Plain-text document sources
*** Begin section ***

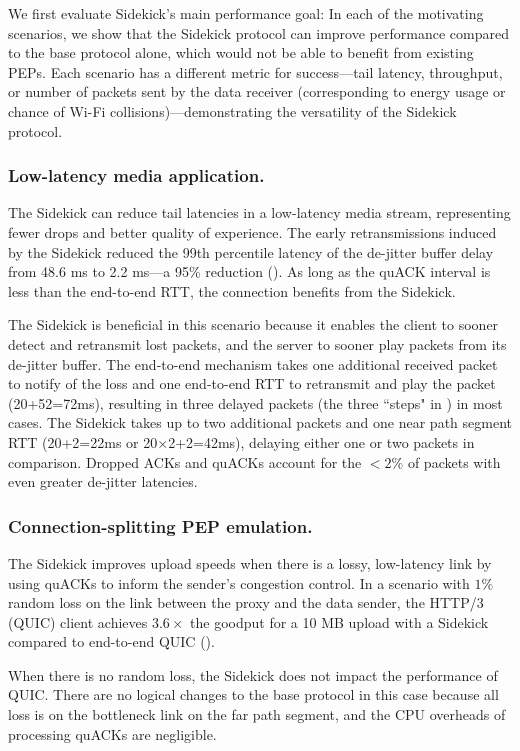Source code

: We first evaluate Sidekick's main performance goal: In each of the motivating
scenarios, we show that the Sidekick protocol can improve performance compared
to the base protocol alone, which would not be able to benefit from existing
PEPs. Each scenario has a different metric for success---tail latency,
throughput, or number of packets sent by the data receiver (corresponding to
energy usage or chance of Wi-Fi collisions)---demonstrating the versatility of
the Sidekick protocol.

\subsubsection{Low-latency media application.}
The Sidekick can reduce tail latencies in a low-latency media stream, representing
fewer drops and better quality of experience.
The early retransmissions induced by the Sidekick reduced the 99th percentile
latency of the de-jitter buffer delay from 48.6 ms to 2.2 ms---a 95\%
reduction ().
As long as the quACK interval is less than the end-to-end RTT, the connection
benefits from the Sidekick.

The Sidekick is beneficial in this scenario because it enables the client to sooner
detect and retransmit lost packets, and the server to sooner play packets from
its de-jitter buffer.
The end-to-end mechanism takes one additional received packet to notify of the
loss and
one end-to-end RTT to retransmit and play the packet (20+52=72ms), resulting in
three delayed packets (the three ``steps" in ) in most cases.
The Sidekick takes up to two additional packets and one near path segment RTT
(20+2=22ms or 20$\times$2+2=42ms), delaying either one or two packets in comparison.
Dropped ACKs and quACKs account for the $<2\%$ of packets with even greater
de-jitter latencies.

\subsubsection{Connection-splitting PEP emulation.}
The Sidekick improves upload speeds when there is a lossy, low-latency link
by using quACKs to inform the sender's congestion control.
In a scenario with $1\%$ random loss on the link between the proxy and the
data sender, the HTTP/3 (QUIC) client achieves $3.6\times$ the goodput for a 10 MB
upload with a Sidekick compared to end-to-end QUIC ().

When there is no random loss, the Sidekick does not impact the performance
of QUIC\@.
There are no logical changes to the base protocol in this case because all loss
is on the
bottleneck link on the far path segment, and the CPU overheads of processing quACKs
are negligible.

*** End section ***
*** Begin section ***

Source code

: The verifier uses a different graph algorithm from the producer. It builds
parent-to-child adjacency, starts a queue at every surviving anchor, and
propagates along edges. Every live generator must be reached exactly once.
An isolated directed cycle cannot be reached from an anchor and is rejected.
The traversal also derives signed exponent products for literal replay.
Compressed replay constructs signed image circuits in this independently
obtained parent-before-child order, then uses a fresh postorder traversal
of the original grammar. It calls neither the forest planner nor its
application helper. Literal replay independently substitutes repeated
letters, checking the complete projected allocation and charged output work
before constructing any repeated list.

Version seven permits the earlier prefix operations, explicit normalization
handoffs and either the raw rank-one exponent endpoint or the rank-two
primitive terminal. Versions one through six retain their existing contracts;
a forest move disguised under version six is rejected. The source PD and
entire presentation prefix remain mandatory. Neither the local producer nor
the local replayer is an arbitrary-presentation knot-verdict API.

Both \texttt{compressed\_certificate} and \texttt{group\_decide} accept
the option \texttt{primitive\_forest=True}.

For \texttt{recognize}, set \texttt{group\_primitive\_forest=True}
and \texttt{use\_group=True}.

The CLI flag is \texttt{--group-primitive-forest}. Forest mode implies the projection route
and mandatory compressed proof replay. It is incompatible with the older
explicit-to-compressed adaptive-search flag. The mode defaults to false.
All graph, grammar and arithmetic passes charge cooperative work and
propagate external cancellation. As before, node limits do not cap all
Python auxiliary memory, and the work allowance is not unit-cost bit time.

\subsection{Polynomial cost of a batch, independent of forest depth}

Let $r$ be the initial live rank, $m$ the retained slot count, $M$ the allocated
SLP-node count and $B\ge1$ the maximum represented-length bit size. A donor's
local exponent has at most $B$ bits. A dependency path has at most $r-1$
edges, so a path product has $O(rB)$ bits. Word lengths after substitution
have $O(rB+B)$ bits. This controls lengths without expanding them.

*** End section ***
*** Begin section ***

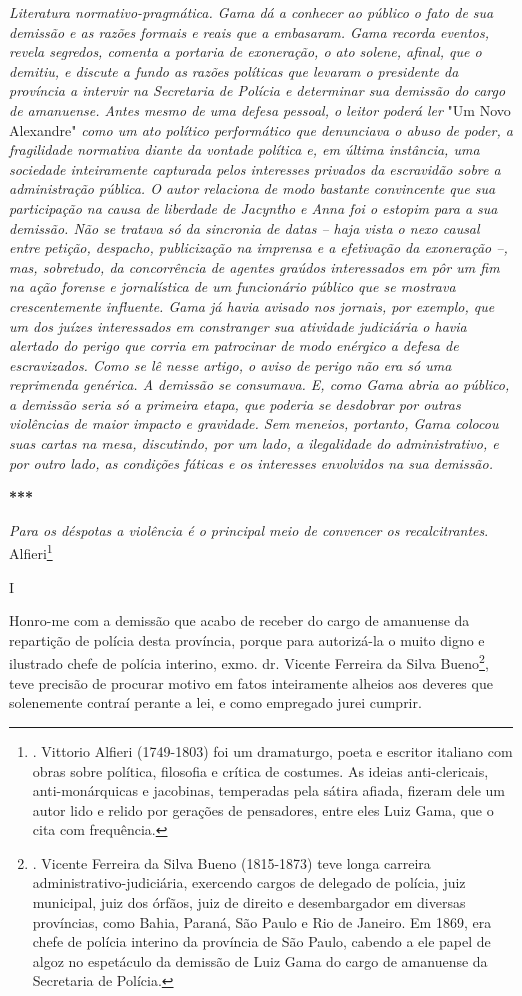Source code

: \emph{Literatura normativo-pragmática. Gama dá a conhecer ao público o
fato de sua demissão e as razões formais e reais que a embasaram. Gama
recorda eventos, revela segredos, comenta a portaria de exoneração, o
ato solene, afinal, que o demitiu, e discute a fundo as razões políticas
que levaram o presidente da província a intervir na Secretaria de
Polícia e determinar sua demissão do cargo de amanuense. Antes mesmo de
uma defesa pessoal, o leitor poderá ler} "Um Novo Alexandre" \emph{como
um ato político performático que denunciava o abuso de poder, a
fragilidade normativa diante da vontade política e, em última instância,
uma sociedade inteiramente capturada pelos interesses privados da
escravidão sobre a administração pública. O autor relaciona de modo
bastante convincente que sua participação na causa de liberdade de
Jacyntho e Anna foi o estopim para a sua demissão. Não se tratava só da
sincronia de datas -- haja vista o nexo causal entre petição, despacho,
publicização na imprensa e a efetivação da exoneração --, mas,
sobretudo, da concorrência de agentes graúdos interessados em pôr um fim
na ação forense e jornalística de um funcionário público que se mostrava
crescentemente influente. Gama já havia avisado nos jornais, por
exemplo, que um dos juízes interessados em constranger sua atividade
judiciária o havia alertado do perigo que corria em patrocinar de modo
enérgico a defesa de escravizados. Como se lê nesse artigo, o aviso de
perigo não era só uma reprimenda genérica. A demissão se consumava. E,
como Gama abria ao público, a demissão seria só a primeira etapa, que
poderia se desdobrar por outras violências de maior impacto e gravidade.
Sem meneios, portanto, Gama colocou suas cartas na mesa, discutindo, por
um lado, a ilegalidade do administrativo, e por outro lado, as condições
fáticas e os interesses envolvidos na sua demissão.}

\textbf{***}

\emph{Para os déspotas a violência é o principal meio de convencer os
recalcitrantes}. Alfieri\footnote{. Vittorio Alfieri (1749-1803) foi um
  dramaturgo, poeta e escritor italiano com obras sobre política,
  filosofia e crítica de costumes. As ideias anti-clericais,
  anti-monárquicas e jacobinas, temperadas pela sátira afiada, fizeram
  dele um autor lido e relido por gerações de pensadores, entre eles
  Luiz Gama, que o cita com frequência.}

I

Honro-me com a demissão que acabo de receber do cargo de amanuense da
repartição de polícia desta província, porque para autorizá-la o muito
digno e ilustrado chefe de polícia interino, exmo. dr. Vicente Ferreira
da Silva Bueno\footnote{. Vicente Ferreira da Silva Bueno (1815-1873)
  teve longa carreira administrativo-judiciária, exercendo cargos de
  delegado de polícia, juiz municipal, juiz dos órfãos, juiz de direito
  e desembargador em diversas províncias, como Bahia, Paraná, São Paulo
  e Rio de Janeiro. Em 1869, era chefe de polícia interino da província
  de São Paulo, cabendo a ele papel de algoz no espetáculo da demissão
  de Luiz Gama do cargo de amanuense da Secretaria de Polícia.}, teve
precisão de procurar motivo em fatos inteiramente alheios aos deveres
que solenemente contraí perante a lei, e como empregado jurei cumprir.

*** End section ***

● What you should do:
Show all lines from the records above where the word "compared" occurs.

● Answer to this task:
scenarios, we show that the Sidekick protocol can improve performance compared
upload with a Sidekick compared to end-to-end QUIC ().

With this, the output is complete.